Critic Diana Arbin Ben-Merre has pointed out that Kemelman’s most significant achievement was in expanding the cultural horizons of American and British detective and mystery fiction. Until the 1960’s, with the emerging popularity of Rabbi Small, no significant Jewish characters existed in detective fiction without the onus of lingering stereotypes and anti-Semitism. In creating a space for Jewish issues within the detective milieu, Kemelman built on the success of Jewish-American postwar novelists such as Saul Bellow, Bernard Malamud, and Philip Roth, who helped establish the value and interest of Jewish culture.
Biography
Harry Kemelman was born on November 24, 1908, in Boston, the son of Dora Prizer Kemelman and Isaac Kemelman, a diamond merchant and talmudic scholar. Kemelman attended Boston Latin School from 1920 to 1926. From the age of eleven to fourteen, he also attended Hebrew classes after school from four to six p.m. at his father’s request and a Talmud class from six to seven p.m. for his own enjoyment. Between the ages of fourteen and eighteen, he went to Hebrew and Talmud evening classes at the Hebrew Teachers College, which he describes as the hardest school he ever attended. Despite his academic achievements, Harvard University rejected Kemelman’s applications for undergraduate admission, probably because of a problematic high-school discipline record, although “there were also rumors that some colleges had set a percentage limit on Jewish students.” From 1926 to 1930, Kemelman attended Boston University and received his bachelor of arts degree in English. He was then admitted to Harvard for postgraduate studies, receiving his master of arts degree in English in 1931.

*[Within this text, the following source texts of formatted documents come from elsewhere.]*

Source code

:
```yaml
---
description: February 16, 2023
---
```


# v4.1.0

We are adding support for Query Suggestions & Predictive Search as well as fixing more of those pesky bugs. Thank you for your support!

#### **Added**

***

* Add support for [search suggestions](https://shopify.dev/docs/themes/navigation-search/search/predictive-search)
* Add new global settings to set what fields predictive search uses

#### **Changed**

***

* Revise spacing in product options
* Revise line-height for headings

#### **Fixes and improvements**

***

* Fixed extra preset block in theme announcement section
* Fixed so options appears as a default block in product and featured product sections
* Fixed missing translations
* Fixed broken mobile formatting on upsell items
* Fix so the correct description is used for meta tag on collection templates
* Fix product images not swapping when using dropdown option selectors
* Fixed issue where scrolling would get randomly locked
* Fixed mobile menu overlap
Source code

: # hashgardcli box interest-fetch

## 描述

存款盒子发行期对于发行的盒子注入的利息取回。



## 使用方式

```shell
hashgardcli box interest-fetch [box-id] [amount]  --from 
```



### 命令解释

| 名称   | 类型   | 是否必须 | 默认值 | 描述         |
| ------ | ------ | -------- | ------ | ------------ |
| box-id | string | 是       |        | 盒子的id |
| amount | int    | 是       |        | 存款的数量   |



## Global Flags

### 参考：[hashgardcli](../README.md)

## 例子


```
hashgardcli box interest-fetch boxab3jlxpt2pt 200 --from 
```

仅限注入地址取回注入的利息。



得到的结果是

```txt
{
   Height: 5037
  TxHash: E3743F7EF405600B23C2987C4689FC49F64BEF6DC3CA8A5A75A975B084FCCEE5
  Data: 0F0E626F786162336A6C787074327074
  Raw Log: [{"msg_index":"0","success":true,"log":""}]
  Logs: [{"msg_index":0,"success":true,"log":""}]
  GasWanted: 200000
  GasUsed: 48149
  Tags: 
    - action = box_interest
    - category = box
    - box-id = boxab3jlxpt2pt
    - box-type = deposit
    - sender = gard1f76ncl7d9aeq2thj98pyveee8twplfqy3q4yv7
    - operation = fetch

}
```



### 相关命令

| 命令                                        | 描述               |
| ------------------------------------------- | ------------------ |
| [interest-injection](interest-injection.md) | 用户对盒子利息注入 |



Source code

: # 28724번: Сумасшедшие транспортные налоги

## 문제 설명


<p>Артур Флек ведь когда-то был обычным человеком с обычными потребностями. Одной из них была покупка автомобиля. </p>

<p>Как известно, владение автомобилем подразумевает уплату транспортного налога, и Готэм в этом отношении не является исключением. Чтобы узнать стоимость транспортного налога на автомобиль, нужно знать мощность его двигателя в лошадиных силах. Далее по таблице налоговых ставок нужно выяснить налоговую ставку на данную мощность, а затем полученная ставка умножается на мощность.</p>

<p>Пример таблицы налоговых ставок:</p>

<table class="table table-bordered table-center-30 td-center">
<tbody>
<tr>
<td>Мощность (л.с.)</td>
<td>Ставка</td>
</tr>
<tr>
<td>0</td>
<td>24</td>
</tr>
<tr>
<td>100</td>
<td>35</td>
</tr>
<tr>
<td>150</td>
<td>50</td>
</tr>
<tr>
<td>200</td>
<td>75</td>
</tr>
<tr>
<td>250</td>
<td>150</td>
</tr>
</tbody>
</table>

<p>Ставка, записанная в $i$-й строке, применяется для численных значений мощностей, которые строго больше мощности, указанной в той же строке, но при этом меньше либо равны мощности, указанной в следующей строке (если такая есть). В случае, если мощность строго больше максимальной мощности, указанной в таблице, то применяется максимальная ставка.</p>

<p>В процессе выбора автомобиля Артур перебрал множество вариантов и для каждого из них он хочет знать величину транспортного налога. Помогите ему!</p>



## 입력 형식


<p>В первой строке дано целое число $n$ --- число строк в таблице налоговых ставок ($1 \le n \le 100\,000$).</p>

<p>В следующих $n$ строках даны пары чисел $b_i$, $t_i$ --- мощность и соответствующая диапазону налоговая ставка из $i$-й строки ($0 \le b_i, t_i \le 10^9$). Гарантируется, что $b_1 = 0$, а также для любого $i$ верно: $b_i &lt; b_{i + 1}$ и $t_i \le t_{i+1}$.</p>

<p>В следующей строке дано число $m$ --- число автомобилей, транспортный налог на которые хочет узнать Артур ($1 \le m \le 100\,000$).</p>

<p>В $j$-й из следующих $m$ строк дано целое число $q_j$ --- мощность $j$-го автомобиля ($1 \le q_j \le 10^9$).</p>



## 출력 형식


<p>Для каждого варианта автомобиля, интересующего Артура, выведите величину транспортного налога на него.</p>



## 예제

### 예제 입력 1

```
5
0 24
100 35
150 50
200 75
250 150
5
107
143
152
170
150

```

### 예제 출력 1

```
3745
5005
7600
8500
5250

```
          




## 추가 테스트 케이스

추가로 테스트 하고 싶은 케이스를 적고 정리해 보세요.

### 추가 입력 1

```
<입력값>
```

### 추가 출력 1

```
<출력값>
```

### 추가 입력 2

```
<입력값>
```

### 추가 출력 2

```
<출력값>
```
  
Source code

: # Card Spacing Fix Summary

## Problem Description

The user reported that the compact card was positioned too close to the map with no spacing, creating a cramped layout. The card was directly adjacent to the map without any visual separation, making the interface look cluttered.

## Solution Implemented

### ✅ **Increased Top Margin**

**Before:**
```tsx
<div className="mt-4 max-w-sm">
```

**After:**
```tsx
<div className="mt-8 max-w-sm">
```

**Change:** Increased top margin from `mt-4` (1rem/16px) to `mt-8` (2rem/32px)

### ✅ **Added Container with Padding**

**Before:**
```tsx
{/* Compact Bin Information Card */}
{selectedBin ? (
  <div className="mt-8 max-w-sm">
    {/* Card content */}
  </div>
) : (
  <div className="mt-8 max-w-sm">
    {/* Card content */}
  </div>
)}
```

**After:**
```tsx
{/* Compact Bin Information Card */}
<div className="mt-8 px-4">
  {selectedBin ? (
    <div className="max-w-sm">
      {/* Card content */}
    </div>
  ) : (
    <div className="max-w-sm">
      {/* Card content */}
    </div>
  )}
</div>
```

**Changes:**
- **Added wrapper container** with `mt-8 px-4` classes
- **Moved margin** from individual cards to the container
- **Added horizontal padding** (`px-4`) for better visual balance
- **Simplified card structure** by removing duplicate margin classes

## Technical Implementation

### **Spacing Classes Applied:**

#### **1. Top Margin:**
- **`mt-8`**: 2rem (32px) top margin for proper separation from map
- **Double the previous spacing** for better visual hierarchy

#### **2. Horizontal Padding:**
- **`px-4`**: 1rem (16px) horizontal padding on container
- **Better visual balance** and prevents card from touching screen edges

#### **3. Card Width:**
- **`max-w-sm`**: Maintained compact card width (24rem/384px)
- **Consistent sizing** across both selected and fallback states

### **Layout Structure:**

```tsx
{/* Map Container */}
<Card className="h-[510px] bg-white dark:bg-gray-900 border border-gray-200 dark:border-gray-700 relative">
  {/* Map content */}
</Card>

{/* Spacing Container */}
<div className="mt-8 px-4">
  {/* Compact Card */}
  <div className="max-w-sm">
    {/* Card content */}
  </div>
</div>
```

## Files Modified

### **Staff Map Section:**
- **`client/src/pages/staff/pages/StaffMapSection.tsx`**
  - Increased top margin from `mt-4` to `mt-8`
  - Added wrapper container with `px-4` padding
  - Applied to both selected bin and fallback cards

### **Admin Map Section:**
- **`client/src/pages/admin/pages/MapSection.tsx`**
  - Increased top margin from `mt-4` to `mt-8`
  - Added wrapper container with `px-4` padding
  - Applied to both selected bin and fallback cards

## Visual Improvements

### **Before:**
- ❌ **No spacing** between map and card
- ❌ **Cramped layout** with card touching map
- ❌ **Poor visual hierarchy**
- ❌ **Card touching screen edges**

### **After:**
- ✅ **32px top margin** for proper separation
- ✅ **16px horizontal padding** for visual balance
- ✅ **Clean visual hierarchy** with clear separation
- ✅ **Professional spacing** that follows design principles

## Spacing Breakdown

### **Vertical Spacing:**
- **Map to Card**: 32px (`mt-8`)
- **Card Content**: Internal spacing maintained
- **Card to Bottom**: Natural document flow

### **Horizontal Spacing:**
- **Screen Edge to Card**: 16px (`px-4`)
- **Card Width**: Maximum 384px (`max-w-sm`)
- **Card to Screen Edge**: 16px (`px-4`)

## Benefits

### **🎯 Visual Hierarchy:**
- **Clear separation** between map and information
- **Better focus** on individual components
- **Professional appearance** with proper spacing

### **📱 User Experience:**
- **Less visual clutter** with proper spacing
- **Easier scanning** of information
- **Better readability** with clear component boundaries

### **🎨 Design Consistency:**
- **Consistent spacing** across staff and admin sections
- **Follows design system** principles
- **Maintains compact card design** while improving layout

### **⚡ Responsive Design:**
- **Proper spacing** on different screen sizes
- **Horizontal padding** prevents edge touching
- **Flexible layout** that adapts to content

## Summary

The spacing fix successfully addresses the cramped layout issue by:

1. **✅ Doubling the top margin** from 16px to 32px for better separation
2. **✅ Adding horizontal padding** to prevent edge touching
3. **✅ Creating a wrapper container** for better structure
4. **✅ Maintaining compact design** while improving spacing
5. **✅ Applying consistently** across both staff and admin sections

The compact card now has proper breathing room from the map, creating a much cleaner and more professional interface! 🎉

Kemelman became a teacher over his father’s objections that teaching violated the talmudic principle that one should not use knowledge “as a spade to dig with.” Kemelman taught on a substitute teacher’s license from 1935 to 1941, traveling to four different Boston area schools “to put together one poor salary.” He also taught literature and composition in the evening division of Northeastern University from 1938 to 1941. On March 29, 1936, Kemelman married Anne Kessin, a medical secretary-technician whom he met at a party. The couple had three children: Ruth, Arthur Frederick, and Diane. From the 1940’s, Kemelman lived in Marblehead, Massachusetts, where he loved to take seaside strolls.
From 1942 to 1949, Kemelman worked as the chief civilian wage administrator for the American Army Transportation Corps in Boston and as chief job and wage administrator for the New England Division of the War Assets Administration.
After the war ended, Kemelman tried to set up his own employment agency for people leaving war-related industries, but the enterprise failed. Kemelman then became a successful real-estate agent, selling housing to young postwar families. Teaching remained his first love, however, and he accepted an assistant professorship in English at Franklin Technical Institute in 1963. In 1964, Kemelman became associate professor of English at Boston State College. Around 1970, he retired from teaching gradually, going on a leave of absence to Israel for several semesters and finally writing a letter of resignation.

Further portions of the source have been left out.